▸ WHAT YOU WILL DO
The records are to be copied word for word, and the pictures dropped.

▸ SUPPLIED DATA
========================

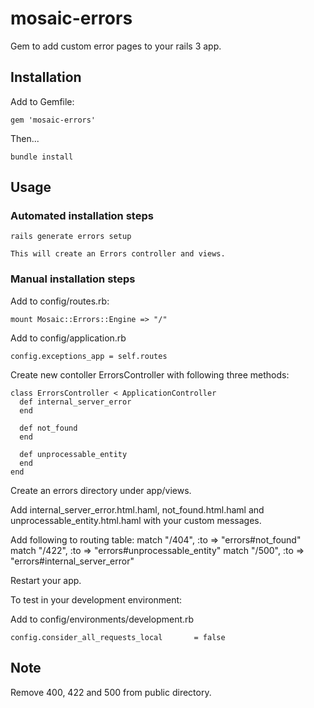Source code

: mosaic-errors
=============

Gem to add custom error pages to your rails 3 app.

Installation
------------

Add to Gemfile:

    gem 'mosaic-errors'

Then...

    bundle install

Usage
-----
### Automated installation steps

    rails generate errors setup

    This will create an Errors controller and views.

### Manual installation steps

Add to config/routes.rb:

    mount Mosaic::Errors::Engine => "/"

Add to config/application.rb

    config.exceptions_app = self.routes

Create new contoller ErrorsController with following three methods:

    class ErrorsController < ApplicationController
      def internal_server_error
      end

      def not_found
      end

      def unprocessable_entity
      end
    end


Create an errors directory under app/views.

Add internal_server_error.html.haml, not_found.html.haml and unprocessable_entity.html.haml with your custom messages.

Add following to routing table:
    match "/404", :to => "errors#not_found"
    match "/422", :to => "errors#unprocessable_entity"
    match "/500", :to => "errors#internal_server_error"

Restart your app.

To test in your development environment:

Add to config/environments/development.rb

    config.consider_all_requests_local       = false

Note
-----

Remove 400, 422 and 500 from public directory.


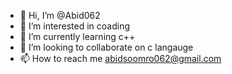- 👋 Hi, I’m @Abid062
- 👀 I’m interested in coading
- 🌱 I’m currently learning c++
- 💞️ I’m looking to collaborate on c langauge
- 📫 How to reach me abidsoomro062@gmail.com

<!---
Abid062/Abid062 is a ✨ special ✨ repository because its `README.md` (this file) appears on your GitHub profile.
You can click the Preview link to take a look at your changes.
--->
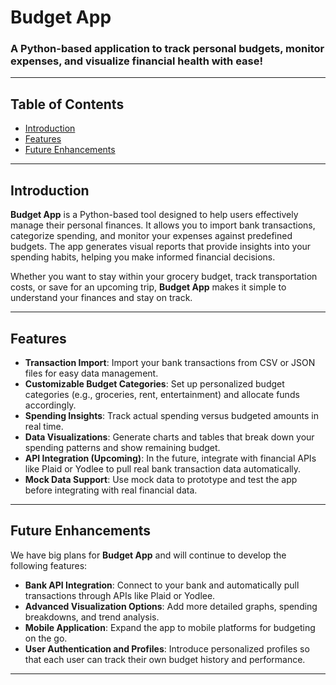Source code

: # **Budget App**

### A Python-based application to track personal budgets, monitor expenses, and visualize financial health with ease!

---

## **Table of Contents**
- [Introduction](#introduction)
- [Features](#features)
- [Future Enhancements](#future-enhancements)

---

## **Introduction**

**Budget App** is a Python-based tool designed to help users effectively manage their personal finances. It allows you to import bank transactions, categorize spending, and monitor your expenses against predefined budgets. The app generates visual reports that provide insights into your spending habits, helping you make informed financial decisions.

Whether you want to stay within your grocery budget, track transportation costs, or save for an upcoming trip, **Budget App** makes it simple to understand your finances and stay on track.

---

## **Features**

- **Transaction Import**: Import your bank transactions from CSV or JSON files for easy data management.
- **Customizable Budget Categories**: Set up personalized budget categories (e.g., groceries, rent, entertainment) and allocate funds accordingly.
- **Spending Insights**: Track actual spending versus budgeted amounts in real time.
- **Data Visualizations**: Generate charts and tables that break down your spending patterns and show remaining budget.
- **API Integration (Upcoming)**: In the future, integrate with financial APIs like Plaid or Yodlee to pull real bank transaction data automatically.
- **Mock Data Support**: Use mock data to prototype and test the app before integrating with real financial data.

---

## **Future Enhancements**

We have big plans for **Budget App** and will continue to develop the following features:

- **Bank API Integration**: Connect to your bank and automatically pull transactions through APIs like Plaid or Yodlee.
- **Advanced Visualization Options**: Add more detailed graphs, spending breakdowns, and trend analysis.
- **Mobile Application**: Expand the app to mobile platforms for budgeting on the go.
- **User Authentication and Profiles**: Introduce personalized profiles so that each user can track their own budget history and performance.

---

========================

▸ TASK OUTPUT
Source code

: mosaic-errors
=============

Gem to add custom error pages to your rails 3 app.

Installation
------------

Add to Gemfile:

    gem 'mosaic-errors'

Then...

    bundle install

Usage
-----
### Automated installation steps

    rails generate errors setup

    This will create an Errors controller and views.

### Manual installation steps

Add to config/routes.rb:

    mount Mosaic::Errors::Engine => "/"

Add to config/application.rb

    config.exceptions_app = self.routes

Create new contoller ErrorsController with following three methods:

    class ErrorsController < ApplicationController
      def internal_server_error
      end

      def not_found
      end

      def unprocessable_entity
      end
    end


Create an errors directory under app/views.

Add internal_server_error.html.haml, not_found.html.haml and unprocessable_entity.html.haml with your custom messages.

Add following to routing table:
    match "/404", :to => "errors#not_found"
    match "/422", :to => "errors#unprocessable_entity"
    match "/500", :to => "errors#internal_server_error"

Restart your app.

To test in your development environment:

Add to config/environments/development.rb

    config.consider_all_requests_local       = false

Note
-----

Remove 400, 422 and 500 from public directory.


- 👋 Hi, I’m @Abid062
- 👀 I’m interested in coading
- 🌱 I’m currently learning c++
- 💞️ I’m looking to collaborate on c langauge
- 📫 How to reach me abidsoomro062@gmail.com

<!---
Abid062/Abid062 is a ✨ special ✨ repository because its `README.md` (this file) appears on your GitHub profile.
You can click the Preview link to take a look at your changes.
--->
Source code

: # **Budget App**

### A Python-based application to track personal budgets, monitor expenses, and visualize financial health with ease!

---

## **Table of Contents**
- [Introduction](#introduction)
- [Features](#features)
- [Future Enhancements](#future-enhancements)

---

## **Introduction**

**Budget App** is a Python-based tool designed to help users effectively manage their personal finances. It allows you to import bank transactions, categorize spending, and monitor your expenses against predefined budgets. The app generates visual reports that provide insights into your spending habits, helping you make informed financial decisions.

Whether you want to stay within your grocery budget, track transportation costs, or save for an upcoming trip, **Budget App** makes it simple to understand your finances and stay on track.

---

## **Features**

- **Transaction Import**: Import your bank transactions from CSV or JSON files for easy data management.
- **Customizable Budget Categories**: Set up personalized budget categories (e.g., groceries, rent, entertainment) and allocate funds accordingly.
- **Spending Insights**: Track actual spending versus budgeted amounts in real time.
- **Data Visualizations**: Generate charts and tables that break down your spending patterns and show remaining budget.
- **API Integration (Upcoming)**: In the future, integrate with financial APIs like Plaid or Yodlee to pull real bank transaction data automatically.
- **Mock Data Support**: Use mock data to prototype and test the app before integrating with real financial data.

---

## **Future Enhancements**

We have big plans for **Budget App** and will continue to develop the following features:

- **Bank API Integration**: Connect to your bank and automatically pull transactions through APIs like Plaid or Yodlee.
- **Advanced Visualization Options**: Add more detailed graphs, spending breakdowns, and trend analysis.
- **Mobile Application**: Expand the app to mobile platforms for budgeting on the go.
- **User Authentication and Profiles**: Introduce personalized profiles so that each user can track their own budget history and performance.

---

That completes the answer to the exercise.